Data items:

○ ○ ○ ○ ○

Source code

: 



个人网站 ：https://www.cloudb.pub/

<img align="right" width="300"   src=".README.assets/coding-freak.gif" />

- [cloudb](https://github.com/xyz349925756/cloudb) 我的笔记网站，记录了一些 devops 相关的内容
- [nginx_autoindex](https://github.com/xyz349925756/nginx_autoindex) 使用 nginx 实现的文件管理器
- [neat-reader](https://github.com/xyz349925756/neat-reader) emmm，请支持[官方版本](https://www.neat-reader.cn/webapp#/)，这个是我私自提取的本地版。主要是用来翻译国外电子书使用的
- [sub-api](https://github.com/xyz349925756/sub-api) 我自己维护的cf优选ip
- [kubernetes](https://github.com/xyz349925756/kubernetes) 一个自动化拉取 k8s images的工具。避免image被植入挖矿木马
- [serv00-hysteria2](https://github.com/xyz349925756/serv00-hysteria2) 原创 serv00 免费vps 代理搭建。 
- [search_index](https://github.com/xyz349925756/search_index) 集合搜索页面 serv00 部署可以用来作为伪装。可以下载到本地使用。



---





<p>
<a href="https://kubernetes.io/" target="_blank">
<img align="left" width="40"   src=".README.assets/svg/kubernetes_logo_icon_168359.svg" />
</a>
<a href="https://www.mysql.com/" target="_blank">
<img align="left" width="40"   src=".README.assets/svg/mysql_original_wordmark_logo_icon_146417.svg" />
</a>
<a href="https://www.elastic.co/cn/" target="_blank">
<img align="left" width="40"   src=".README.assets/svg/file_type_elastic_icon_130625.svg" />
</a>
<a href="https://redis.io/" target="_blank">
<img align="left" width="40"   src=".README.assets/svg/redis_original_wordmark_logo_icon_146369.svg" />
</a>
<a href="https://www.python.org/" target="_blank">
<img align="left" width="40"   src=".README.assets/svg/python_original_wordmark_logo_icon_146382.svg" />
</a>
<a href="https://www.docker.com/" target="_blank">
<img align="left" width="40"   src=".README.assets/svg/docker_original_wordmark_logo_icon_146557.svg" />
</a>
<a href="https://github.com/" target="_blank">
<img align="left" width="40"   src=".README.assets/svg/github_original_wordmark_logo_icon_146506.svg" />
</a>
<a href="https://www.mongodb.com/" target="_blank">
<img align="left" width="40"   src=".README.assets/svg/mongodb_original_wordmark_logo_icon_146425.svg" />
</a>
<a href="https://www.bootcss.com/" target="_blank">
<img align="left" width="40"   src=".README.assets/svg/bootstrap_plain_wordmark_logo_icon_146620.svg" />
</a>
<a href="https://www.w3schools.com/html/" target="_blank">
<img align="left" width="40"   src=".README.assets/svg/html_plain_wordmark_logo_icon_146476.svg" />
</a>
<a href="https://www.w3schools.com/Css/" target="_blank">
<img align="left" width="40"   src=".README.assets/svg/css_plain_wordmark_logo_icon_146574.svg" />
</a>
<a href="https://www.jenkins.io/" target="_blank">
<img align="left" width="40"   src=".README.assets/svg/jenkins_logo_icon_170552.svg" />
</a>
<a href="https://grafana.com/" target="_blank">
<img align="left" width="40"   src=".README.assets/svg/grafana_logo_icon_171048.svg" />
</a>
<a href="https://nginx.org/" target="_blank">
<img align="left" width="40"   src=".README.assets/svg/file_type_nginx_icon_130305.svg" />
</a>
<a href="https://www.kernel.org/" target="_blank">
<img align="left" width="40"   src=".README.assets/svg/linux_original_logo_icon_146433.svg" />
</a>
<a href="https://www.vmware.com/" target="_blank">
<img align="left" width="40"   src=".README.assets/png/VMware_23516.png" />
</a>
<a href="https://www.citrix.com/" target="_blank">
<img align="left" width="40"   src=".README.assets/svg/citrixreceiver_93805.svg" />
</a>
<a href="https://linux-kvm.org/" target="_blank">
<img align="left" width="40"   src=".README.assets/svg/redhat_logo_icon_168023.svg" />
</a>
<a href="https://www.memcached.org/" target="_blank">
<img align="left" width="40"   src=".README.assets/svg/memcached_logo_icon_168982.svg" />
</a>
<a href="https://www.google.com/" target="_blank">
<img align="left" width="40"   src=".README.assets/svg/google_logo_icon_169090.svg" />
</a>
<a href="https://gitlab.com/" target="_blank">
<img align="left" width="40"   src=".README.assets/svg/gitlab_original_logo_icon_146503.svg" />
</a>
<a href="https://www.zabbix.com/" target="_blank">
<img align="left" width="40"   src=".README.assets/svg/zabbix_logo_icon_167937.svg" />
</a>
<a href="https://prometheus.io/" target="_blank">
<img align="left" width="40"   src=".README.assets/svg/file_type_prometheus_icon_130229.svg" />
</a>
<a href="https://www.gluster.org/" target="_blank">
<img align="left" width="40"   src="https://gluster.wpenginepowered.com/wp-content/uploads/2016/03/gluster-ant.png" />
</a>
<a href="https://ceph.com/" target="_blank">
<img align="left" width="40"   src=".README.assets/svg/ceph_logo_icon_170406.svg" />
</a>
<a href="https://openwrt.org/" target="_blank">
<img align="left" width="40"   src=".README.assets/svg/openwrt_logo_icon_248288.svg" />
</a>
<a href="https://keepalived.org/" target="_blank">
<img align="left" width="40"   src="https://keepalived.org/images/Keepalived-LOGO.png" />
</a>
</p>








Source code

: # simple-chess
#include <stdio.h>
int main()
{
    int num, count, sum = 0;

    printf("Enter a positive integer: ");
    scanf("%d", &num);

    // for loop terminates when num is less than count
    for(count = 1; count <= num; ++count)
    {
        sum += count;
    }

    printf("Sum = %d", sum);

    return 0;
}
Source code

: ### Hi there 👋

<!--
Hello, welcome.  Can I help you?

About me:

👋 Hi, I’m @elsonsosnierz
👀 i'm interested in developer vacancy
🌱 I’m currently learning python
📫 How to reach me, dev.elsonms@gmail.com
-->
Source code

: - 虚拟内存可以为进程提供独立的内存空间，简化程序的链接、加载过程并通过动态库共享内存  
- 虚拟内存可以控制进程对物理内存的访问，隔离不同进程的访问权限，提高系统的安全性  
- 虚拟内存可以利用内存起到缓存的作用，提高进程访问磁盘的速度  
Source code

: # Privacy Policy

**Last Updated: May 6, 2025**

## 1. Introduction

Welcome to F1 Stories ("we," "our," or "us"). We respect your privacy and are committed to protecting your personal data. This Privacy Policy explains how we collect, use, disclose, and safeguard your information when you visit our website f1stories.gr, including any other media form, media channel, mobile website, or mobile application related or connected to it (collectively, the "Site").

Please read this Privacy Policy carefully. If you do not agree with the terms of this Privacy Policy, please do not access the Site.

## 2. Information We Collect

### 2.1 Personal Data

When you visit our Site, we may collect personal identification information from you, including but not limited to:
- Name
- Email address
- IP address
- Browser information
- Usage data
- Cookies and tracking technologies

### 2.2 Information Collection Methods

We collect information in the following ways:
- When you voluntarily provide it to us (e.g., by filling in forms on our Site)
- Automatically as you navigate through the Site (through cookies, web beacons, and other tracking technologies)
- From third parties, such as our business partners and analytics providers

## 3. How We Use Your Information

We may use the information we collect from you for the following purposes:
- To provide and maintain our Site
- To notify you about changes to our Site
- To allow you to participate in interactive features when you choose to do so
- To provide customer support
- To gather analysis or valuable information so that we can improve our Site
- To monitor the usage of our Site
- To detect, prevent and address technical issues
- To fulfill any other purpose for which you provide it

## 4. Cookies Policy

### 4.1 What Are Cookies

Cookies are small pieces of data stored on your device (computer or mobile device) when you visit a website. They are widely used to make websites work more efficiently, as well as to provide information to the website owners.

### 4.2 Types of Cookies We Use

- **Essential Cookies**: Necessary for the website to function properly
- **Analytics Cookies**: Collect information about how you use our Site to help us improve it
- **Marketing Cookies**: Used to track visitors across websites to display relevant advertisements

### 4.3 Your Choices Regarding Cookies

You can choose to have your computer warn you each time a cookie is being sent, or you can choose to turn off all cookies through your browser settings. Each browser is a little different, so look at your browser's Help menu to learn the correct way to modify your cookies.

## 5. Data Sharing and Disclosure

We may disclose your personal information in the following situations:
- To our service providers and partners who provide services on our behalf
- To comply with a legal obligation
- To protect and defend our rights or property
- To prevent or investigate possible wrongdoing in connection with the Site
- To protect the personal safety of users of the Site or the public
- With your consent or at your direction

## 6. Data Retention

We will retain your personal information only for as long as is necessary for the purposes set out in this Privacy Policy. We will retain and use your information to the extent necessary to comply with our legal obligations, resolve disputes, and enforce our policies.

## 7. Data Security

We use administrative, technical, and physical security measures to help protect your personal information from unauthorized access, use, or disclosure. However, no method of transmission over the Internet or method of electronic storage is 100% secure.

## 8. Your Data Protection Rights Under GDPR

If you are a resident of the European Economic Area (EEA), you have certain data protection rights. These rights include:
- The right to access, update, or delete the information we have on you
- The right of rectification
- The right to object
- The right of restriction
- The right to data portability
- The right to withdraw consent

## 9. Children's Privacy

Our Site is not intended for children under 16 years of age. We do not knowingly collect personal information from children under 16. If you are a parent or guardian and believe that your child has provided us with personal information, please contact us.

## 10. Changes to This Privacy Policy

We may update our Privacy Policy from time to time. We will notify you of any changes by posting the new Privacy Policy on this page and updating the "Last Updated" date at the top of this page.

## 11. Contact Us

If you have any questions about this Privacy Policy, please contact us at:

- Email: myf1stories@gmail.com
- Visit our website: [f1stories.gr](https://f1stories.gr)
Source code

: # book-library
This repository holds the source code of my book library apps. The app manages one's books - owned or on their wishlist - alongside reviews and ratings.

○ ○ ○ ○ ○

Only the lines above that hold "cloudb" are wanted. Show every one of them.

## YOUR SOLUTION
个人网站 ：https://www.cloudb.pub/
- [cloudb](https://github.com/xyz349925756/cloudb) 我的笔记网站，记录了一些 devops 相关的内容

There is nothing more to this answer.